Unfortunately, priority queues aren't often used in the way described just now. Instead, elements are often constantly pushed and popped with very few uninterrupted runs of either. To improve our priority queue's performance in this type of scenario, we need a new idea.

Binary Heaps

"Heap" is unfortunately an ambiguous term in computing: it may refer to either a region of program memory, or a kind of data structure. It's the second meaning that concerns us here.

A heap is a binary tree with a certain property, and this property relates to how the elements within the tree are arranged. Recall that in a binary tree, a node may have 0, 1, or 2 children: if it has no children, we often refer to it as a "leaf"; if it has 1 or 2, we'll call it a "parent" node. A binary tree has the "heap property" if every parent node is less than or equal to its child nodes.

Let's consider some examples. The following binary trees all use the same elements: 2, 3, 5, 6, 9, 9.

These two trees are both heaps (that is, they have the heap property).

An example heap

Another example of a heap

They also illustrate some potentially confusing aspects of this property. First, a heap doesn't need to be a "full" binary tree (the right child of the root node only has a single child in both of these cases), but only the last "generation" is allowed to be incomplete. Furthermore, if the last generation is incomplete, the nodes need to be "packed" to the left. At the moment, defining these criteria rigorously is not as important as having a general sense of what they require.

Second, as the two examples illustrate, the same elements can be arranged in a heap in many different ways. Thus, heaps are more "fluid" than sorted arrays: knowing the elements of an array along with the fact that it is sorted is enough information to uniquely identify the array; however, this is not the case for heaps. This fluidity is ultimately the source of the gains in efficiency that they allow for.

The tree below does not have the heap property because 5 is a parent of 3, and 9 is a parent of both 6 and 2.

An example of a non-heap

The following tree is also not a heap, because the final generation isn't "packed" to the left (there is a "hole" indicated by the ghosted edge and vertex).

Another example of a non-heap

Maintaining Order

So heaps are "roughly" ordered trees. How does that help us create a more efficient priority queue? In a moment, we'll swap out our (naive) sorted array for a binary heap. Whereas the array needed to be completely re-sorted each time an element was pushed, a heap only needs to be re-heaped, so to speak. Due to the fluid, rough ordering of heaps, this is a much cheaper operation.

Let's look at how this will work. We need a way to locate the smallest element in a heap, and to restore the heap property after a new element is added or removed. The first of these questions has an easy answer: the smallest element of a heap must be at the root (it can't be the child of any element, since all children are greater than or equal to their parent).

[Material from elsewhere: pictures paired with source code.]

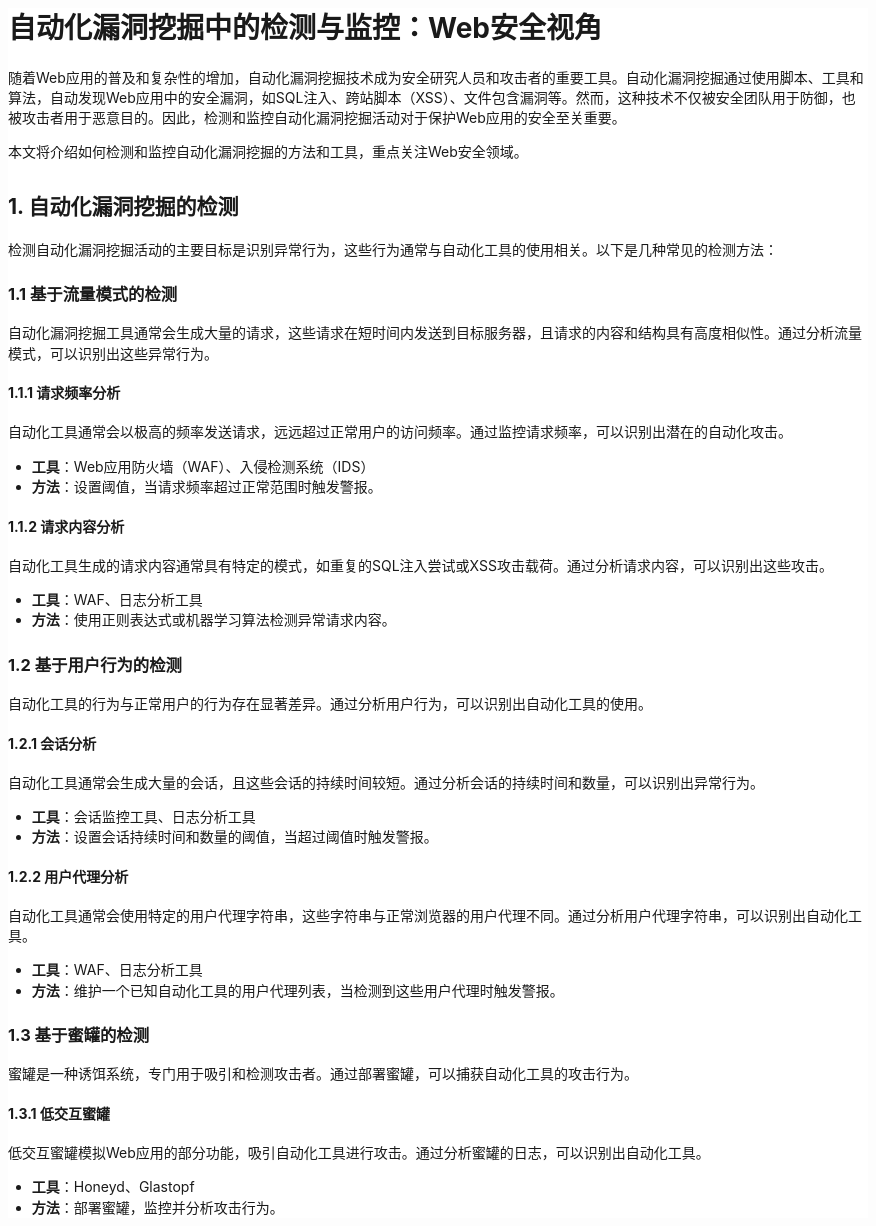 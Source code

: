 # 自动化漏洞挖掘中的检测与监控：Web安全视角

随着Web应用的普及和复杂性的增加，自动化漏洞挖掘技术成为安全研究人员和攻击者的重要工具。自动化漏洞挖掘通过使用脚本、工具和算法，自动发现Web应用中的安全漏洞，如SQL注入、跨站脚本（XSS）、文件包含漏洞等。然而，这种技术不仅被安全团队用于防御，也被攻击者用于恶意目的。因此，检测和监控自动化漏洞挖掘活动对于保护Web应用的安全至关重要。

本文将介绍如何检测和监控自动化漏洞挖掘的方法和工具，重点关注Web安全领域。

## 1. 自动化漏洞挖掘的检测

检测自动化漏洞挖掘活动的主要目标是识别异常行为，这些行为通常与自动化工具的使用相关。以下是几种常见的检测方法：

### 1.1 基于流量模式的检测

自动化漏洞挖掘工具通常会生成大量的请求，这些请求在短时间内发送到目标服务器，且请求的内容和结构具有高度相似性。通过分析流量模式，可以识别出这些异常行为。

#### 1.1.1 请求频率分析

自动化工具通常会以极高的频率发送请求，远远超过正常用户的访问频率。通过监控请求频率，可以识别出潜在的自动化攻击。

- **工具**：Web应用防火墙（WAF）、入侵检测系统（IDS）
- **方法**：设置阈值，当请求频率超过正常范围时触发警报。

#### 1.1.2 请求内容分析

自动化工具生成的请求内容通常具有特定的模式，如重复的SQL注入尝试或XSS攻击载荷。通过分析请求内容，可以识别出这些攻击。

- **工具**：WAF、日志分析工具
- **方法**：使用正则表达式或机器学习算法检测异常请求内容。

### 1.2 基于用户行为的检测

自动化工具的行为与正常用户的行为存在显著差异。通过分析用户行为，可以识别出自动化工具的使用。

#### 1.2.1 会话分析

自动化工具通常会生成大量的会话，且这些会话的持续时间较短。通过分析会话的持续时间和数量，可以识别出异常行为。

- **工具**：会话监控工具、日志分析工具
- **方法**：设置会话持续时间和数量的阈值，当超过阈值时触发警报。

#### 1.2.2 用户代理分析

自动化工具通常会使用特定的用户代理字符串，这些字符串与正常浏览器的用户代理不同。通过分析用户代理字符串，可以识别出自动化工具。

- **工具**：WAF、日志分析工具
- **方法**：维护一个已知自动化工具的用户代理列表，当检测到这些用户代理时触发警报。

### 1.3 基于蜜罐的检测

蜜罐是一种诱饵系统，专门用于吸引和检测攻击者。通过部署蜜罐，可以捕获自动化工具的攻击行为。

#### 1.3.1 低交互蜜罐

低交互蜜罐模拟Web应用的部分功能，吸引自动化工具进行攻击。通过分析蜜罐的日志，可以识别出自动化工具。

- **工具**：Honeyd、Glastopf
- **方法**：部署蜜罐，监控并分析攻击行为。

What about restoring order? There are two cases to consider. In the first case, when the root element is removed (e.g. during a pop), we're left with two subtrees. Perhaps surprisingly, we'll move the bottom-most, right-most element into the root position, and then patch things up as needed. How does this patching work? We first compare the new root with its two children; if it's smaller than (or equal to) both, we're done; if it's greater than at least one, we'll swap the root with the smaller of its two children. We then repeat this same process on the subtree that now contains the replaced root.

How does this restore the heap property? Note that all subtrees in a heap have the heap property, so if the new root is no greater than either of its children, the entire tree has the heap property. If the new root is greater than one of its children, swapping the smaller child preserves the heap property in the untouched tree, while reducing the problem size. This restoration process requires at most log(d) iterations, where d is the depth of the tree. This is significantly better than a complete re-sort.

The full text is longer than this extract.